It only counts if you wore cut-off jeans shorts and PE socks.


----------



## OldEndicottHiway

skepticman said:


> Or you can have all three.
> 
> Gallery | Firefly Bicycles




Nom nom. Nom nom nom.


----------



## Hollywood

atpjunkie said:


> then I introduced them to 'it's not about the bike'


Yuss!!!


----------



## lemonlime

atpjunkie said:


> went on a ride w/ the cyclists of the neighborhood
> all of them on Trek and Specialized CF
> They looked at my lugs and said "HOW OLD IS THAT?"
> I said '2005'
> *then I introduced them to 'it's not about the bike'*


Was this on a downhill?


----------



## Gregory Taylor

Jim311 said:


> I remember when everybody hated steel, and aluminum was the next big thing. Now everyone hates aluminum, and carbon is in. I guess there are some fringers riding ti but I never recall it being a huge craze that went mainstream. I wonder what will we be onto once carbon jumps the shark?


Titanium had its time as the flavor of the month. It was in right after all those Scandium-Aluminum alloy frames started cracking and before Lance started winning on the first gen Trek OCLV framesets. Remember Airborne? Litespeed? 

Me, I still like my titanium bike. It rides like my steel bike. And I love my steel bike....


----------



## MikeBiker

Next month they'll test gravel-framed bikes on steel roads.


----------



## SystemShock

atpjunkie said:


> went on a ride w/ the cyclists of the neighborhood
> all of them on Trek and Specialized CF
> They looked at my lugs and said "HOW OLD IS THAT?"
> I said '2005'
> 
> *then I introduced them to 'it's not about the bike'*


Poast of the Day™. :thumbsup:
.


----------



## CalgaryDave

skepticman said:


> Or you can have all three.
> 
> Gallery | Firefly Bicycles


Back in 5, maybe x2 just because it has Campy.


----------



## CalgaryDave

I had a steel Cervelo Prodigy, before Cervelo was cool then not cool if that's the perception now. I called it the Nickleback bike because it had clearcoated nickle-plated stays as the one in this photo does.
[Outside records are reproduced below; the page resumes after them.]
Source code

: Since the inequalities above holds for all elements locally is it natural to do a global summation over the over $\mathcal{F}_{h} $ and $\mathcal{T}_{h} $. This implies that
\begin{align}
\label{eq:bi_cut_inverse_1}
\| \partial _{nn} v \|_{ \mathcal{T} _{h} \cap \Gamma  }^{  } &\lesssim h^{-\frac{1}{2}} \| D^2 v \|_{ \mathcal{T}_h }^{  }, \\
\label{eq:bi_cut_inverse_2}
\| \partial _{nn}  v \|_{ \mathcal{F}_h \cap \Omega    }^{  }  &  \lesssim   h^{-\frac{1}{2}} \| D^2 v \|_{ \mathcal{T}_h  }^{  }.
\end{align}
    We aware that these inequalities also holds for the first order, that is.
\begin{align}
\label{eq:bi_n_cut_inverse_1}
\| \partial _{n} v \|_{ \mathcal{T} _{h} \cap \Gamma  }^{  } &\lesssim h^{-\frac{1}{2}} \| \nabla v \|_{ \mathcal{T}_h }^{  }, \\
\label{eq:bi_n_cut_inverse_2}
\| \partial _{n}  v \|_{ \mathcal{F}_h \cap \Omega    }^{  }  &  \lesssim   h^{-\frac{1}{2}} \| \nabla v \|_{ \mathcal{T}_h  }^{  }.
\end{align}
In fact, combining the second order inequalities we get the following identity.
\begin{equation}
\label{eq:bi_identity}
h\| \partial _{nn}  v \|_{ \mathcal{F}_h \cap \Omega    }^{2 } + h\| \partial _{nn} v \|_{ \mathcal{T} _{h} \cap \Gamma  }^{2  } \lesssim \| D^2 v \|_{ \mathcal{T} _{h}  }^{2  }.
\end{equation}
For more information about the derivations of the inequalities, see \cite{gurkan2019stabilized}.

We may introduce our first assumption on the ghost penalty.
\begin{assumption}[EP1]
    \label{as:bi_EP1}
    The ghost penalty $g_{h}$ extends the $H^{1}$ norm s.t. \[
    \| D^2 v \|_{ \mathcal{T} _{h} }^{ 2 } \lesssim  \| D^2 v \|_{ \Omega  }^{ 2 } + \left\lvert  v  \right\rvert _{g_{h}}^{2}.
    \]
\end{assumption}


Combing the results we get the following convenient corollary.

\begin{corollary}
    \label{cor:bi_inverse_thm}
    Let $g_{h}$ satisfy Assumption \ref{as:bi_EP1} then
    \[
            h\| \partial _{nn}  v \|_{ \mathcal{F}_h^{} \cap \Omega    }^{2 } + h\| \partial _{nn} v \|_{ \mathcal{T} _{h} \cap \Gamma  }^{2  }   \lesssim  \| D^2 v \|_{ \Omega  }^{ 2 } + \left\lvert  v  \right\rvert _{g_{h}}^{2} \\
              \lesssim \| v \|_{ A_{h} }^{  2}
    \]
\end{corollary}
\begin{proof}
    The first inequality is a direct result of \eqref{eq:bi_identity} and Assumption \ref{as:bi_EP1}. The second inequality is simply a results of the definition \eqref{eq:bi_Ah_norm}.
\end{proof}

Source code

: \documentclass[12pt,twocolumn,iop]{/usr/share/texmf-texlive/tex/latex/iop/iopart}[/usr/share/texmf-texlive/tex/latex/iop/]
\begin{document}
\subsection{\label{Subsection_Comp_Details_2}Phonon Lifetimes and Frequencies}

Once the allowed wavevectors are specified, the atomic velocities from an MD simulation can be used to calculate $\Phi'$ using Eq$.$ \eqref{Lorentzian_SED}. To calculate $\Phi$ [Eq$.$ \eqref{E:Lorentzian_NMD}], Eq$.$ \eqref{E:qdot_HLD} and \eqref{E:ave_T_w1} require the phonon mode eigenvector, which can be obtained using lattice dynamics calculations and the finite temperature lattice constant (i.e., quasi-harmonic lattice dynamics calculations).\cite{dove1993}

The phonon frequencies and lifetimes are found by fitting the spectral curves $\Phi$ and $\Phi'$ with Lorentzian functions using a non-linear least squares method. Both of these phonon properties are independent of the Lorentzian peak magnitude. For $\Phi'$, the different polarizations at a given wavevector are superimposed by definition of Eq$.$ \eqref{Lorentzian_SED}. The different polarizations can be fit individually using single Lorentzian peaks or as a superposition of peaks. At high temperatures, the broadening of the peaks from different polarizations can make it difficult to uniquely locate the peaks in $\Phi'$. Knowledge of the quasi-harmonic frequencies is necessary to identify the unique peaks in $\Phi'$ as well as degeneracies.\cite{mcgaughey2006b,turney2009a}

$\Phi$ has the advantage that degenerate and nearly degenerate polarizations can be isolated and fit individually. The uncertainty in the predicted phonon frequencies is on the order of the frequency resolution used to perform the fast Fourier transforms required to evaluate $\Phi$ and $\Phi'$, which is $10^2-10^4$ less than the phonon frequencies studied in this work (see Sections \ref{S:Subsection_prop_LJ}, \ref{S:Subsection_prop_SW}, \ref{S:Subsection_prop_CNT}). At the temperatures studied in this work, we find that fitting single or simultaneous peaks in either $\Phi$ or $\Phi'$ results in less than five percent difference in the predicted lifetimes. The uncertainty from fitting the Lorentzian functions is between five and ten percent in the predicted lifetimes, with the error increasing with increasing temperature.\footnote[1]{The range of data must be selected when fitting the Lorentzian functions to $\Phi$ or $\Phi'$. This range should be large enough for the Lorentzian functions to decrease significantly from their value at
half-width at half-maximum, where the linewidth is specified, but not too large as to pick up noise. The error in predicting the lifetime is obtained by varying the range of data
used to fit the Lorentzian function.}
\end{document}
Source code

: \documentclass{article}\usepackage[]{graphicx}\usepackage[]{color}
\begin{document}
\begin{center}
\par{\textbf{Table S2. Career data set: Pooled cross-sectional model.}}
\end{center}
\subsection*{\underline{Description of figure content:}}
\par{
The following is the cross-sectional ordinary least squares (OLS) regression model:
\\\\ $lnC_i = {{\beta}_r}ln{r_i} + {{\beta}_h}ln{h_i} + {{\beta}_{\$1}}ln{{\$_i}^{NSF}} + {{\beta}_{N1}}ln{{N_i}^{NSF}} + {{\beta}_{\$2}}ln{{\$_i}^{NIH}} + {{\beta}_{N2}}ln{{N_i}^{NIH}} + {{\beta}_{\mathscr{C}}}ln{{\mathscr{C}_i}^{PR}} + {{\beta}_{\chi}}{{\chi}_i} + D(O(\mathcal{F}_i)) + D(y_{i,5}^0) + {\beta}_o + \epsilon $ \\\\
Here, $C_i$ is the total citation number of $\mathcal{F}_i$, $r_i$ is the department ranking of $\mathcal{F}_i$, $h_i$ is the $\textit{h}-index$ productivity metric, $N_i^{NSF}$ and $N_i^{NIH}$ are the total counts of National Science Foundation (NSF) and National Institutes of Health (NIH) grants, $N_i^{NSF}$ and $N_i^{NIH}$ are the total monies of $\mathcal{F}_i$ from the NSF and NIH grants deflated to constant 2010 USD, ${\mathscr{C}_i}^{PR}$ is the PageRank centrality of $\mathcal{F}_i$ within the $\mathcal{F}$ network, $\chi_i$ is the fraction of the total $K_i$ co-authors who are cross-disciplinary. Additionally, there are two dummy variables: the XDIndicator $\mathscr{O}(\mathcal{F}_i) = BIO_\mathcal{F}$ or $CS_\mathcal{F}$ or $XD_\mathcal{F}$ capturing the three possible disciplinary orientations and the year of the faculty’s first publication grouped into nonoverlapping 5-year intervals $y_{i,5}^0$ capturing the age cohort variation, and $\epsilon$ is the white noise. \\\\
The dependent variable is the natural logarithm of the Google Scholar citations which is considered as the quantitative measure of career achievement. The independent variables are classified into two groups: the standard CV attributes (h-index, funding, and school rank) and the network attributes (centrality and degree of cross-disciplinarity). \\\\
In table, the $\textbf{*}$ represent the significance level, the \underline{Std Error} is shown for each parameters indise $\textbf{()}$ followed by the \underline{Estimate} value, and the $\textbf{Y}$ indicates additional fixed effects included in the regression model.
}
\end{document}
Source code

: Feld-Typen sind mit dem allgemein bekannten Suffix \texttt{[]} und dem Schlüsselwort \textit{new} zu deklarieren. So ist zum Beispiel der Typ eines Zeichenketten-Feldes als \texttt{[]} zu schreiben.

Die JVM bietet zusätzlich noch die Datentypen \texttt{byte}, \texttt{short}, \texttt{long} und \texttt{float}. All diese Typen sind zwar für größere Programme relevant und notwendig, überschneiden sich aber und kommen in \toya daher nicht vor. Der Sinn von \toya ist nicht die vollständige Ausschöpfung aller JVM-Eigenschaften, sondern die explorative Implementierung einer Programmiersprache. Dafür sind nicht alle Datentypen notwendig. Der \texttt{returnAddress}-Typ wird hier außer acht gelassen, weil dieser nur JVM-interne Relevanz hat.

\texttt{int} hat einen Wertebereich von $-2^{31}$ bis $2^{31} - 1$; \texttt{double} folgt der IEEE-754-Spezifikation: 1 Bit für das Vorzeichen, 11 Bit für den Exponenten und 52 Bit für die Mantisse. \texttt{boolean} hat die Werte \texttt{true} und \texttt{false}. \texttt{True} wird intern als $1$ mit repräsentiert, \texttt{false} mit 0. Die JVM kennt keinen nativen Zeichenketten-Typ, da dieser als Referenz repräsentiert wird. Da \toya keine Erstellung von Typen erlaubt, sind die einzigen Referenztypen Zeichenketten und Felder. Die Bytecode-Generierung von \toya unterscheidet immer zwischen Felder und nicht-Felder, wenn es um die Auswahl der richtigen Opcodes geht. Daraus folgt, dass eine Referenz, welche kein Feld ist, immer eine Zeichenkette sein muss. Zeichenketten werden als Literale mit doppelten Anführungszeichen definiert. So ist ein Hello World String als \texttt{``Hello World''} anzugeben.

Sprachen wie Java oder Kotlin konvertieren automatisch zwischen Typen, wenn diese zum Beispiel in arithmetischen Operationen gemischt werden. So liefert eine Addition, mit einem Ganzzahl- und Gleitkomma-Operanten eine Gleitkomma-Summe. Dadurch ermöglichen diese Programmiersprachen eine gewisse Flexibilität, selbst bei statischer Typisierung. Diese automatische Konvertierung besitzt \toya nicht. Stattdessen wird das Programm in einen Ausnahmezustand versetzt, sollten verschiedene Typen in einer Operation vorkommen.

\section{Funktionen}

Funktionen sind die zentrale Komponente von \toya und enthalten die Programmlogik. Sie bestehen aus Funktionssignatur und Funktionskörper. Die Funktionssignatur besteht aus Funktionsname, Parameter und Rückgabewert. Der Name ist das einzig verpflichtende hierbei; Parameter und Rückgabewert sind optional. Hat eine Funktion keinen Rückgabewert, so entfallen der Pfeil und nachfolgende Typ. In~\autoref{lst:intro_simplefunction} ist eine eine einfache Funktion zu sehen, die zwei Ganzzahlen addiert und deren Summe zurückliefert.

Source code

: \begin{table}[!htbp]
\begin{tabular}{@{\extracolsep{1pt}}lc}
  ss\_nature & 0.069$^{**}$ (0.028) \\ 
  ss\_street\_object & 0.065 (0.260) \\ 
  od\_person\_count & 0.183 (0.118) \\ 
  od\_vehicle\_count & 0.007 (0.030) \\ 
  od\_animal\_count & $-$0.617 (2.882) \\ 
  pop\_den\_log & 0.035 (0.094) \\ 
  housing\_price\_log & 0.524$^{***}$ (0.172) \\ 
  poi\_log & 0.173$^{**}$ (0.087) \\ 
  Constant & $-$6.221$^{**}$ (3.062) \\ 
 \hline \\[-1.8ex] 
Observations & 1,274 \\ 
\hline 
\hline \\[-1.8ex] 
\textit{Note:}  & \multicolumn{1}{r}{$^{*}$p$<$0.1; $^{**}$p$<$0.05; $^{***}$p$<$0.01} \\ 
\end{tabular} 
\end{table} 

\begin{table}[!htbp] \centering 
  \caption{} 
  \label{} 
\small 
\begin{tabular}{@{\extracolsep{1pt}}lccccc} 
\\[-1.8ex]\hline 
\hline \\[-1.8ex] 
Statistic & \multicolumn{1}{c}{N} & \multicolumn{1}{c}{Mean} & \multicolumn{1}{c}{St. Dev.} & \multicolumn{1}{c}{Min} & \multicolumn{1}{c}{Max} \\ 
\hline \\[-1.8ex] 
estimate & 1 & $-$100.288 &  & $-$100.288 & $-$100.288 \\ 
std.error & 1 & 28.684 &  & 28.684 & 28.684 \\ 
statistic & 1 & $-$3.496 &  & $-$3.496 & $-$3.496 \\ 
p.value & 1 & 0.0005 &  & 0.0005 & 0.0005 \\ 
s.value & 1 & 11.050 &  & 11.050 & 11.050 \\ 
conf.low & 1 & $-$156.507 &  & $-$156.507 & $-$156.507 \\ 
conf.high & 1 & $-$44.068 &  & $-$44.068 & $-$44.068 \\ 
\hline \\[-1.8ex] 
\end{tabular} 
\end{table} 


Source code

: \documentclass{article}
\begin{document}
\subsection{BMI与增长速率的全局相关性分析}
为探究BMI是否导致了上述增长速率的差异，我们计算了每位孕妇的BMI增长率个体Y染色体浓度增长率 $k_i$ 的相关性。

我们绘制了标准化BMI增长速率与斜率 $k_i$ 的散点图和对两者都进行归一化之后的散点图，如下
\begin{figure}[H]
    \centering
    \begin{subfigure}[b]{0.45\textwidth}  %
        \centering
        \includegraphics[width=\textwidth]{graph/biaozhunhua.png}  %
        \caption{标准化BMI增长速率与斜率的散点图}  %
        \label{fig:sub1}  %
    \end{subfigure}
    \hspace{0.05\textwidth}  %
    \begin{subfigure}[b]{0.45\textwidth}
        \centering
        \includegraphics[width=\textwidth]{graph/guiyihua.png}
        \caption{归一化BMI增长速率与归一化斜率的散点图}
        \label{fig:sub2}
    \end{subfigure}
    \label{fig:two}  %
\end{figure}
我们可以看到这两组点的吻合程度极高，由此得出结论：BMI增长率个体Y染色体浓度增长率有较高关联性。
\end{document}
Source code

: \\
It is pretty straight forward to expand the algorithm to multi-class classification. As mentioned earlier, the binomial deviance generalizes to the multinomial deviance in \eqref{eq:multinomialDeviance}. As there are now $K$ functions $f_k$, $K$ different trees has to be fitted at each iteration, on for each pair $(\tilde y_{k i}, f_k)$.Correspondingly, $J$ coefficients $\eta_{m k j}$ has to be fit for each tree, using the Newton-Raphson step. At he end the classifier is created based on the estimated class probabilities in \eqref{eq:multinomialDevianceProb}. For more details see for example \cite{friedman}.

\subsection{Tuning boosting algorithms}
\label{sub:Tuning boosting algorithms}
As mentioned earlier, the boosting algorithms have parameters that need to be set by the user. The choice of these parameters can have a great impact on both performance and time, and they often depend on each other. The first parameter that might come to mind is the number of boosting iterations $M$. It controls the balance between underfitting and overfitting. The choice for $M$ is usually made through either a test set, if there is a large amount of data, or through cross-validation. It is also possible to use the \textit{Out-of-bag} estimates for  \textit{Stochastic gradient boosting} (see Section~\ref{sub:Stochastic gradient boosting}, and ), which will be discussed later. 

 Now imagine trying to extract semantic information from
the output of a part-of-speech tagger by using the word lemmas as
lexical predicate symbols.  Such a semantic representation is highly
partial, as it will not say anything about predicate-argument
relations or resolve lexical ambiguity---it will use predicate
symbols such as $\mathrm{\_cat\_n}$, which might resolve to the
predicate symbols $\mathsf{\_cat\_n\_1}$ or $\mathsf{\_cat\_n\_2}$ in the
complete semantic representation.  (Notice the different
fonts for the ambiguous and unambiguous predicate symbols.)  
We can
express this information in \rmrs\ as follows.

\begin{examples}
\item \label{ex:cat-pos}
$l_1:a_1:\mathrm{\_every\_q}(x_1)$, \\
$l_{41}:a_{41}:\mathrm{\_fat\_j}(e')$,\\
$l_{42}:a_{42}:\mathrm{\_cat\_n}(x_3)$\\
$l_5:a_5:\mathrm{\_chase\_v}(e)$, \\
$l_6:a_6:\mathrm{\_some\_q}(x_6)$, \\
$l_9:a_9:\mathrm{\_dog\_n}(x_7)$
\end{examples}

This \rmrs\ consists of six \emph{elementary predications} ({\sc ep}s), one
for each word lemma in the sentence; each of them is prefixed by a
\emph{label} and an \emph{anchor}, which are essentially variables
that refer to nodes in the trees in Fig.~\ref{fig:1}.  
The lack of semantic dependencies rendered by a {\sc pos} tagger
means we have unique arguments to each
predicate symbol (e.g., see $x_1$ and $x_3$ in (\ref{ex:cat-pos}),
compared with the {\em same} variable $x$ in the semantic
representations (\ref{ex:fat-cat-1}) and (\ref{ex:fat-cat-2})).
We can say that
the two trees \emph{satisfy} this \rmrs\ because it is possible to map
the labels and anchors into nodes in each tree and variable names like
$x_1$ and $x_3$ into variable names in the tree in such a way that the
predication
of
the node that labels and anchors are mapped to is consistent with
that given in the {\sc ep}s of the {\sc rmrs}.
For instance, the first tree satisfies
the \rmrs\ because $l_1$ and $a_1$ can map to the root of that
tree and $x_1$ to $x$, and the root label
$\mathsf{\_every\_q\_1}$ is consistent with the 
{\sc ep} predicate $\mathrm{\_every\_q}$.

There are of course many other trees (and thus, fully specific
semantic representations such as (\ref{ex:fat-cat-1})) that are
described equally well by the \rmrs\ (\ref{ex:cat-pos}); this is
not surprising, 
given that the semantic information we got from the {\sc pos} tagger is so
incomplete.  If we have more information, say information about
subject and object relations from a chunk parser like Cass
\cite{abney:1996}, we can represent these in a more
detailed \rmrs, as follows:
I miss it, should never have sold it.


----------



## rockstar2083

crap - what do I do with my GT Vantara now?


----------



## terry b

Road bikes should never be ridden on gravel. They're called "road bikes" for a reason and that's because roads are made out of asphalt.

Bicycling should be telling people to buy MTBs if they want to ride on anything but asphalt. Or maybe concrete. If it's in good shape.


----------



## Creakyknees

terry b said:


> Road bikes should never be ridden on gravel. They're called "road bikes" for a reason and that's because roads are made out of asphalt.
> 
> Bicycling should be telling people to buy MTBs if they want to ride on anything but asphalt. Or maybe concrete. If it's in good shape.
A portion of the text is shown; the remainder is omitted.